- Requirement
Pick each line containing "Longrightarrow" out of the records.

Items from a dataset:

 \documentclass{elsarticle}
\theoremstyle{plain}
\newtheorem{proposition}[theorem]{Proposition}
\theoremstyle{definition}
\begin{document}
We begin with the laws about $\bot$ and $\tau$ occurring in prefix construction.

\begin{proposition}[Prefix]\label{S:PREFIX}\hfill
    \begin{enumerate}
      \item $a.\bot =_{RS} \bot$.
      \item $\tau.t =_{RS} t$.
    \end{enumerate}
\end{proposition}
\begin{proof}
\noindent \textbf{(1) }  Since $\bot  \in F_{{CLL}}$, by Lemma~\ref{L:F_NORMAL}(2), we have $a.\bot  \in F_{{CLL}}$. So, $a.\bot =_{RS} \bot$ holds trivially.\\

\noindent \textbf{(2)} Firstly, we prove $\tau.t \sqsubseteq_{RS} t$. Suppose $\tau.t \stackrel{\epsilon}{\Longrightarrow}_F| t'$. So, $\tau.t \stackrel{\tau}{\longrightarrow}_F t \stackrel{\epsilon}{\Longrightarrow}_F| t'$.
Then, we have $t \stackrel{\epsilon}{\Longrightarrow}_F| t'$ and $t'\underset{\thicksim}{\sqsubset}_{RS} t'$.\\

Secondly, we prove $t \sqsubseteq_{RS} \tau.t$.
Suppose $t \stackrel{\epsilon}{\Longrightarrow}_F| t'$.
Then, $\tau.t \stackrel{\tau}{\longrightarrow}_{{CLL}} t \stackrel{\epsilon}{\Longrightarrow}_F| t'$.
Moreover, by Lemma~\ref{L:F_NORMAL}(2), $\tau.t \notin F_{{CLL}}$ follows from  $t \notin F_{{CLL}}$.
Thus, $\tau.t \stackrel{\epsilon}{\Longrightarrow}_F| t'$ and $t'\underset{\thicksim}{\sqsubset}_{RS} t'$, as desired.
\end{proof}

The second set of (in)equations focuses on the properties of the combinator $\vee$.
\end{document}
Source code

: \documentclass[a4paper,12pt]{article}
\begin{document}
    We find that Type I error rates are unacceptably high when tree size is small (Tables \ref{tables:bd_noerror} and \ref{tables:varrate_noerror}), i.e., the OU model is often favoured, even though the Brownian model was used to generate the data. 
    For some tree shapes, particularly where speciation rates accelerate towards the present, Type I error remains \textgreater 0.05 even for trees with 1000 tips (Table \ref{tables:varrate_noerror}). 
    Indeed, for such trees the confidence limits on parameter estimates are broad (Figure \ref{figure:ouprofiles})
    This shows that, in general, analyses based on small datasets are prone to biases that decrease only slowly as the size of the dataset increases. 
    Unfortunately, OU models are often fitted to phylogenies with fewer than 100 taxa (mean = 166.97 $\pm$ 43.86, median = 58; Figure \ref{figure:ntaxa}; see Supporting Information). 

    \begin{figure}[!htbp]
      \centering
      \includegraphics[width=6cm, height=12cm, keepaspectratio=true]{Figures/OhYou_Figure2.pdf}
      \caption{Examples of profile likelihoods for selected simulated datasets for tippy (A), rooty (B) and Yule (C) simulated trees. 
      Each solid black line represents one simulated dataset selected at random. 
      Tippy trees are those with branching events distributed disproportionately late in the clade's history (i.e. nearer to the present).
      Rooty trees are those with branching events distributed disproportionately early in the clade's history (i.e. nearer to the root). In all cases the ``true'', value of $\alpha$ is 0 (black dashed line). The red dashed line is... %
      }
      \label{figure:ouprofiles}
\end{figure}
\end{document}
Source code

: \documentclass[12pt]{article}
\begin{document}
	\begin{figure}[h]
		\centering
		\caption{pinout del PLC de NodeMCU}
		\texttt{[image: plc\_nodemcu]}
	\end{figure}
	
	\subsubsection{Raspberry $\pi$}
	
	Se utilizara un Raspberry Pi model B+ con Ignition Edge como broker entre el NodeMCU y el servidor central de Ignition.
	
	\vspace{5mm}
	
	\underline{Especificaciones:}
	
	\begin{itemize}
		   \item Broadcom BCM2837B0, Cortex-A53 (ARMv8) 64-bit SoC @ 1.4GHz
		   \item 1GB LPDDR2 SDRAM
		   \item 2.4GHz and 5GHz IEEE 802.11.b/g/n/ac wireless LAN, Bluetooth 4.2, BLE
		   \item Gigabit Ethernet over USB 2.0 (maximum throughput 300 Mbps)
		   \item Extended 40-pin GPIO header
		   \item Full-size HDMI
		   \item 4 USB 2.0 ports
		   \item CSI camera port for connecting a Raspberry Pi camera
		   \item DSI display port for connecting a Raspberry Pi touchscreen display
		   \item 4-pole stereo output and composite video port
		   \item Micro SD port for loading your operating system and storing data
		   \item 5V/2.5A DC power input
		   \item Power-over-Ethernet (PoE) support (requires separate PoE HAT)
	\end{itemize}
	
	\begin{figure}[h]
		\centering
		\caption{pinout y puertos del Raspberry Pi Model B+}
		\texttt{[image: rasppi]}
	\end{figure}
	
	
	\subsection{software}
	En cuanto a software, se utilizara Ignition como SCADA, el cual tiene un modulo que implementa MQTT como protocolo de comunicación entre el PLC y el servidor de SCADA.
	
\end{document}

- Solution to the problem
\noindent \textbf{(2)} Firstly, we prove $\tau.t \sqsubseteq_{RS} t$. Suppose $\tau.t \stackrel{\epsilon}{\Longrightarrow}_F| t'$. So, $\tau.t \stackrel{\tau}{\longrightarrow}_F t \stackrel{\epsilon}{\Longrightarrow}_F| t'$.
Then, we have $t \stackrel{\epsilon}{\Longrightarrow}_F| t'$ and $t'\underset{\thicksim}{\sqsubset}_{RS} t'$.\\
Suppose $t \stackrel{\epsilon}{\Longrightarrow}_F| t'$.
Then, $\tau.t \stackrel{\tau}{\longrightarrow}_{{CLL}} t \stackrel{\epsilon}{\Longrightarrow}_F| t'$.
Thus, $\tau.t \stackrel{\epsilon}{\Longrightarrow}_F| t'$ and $t'\underset{\thicksim}{\sqsubset}_{RS} t'$, as desired.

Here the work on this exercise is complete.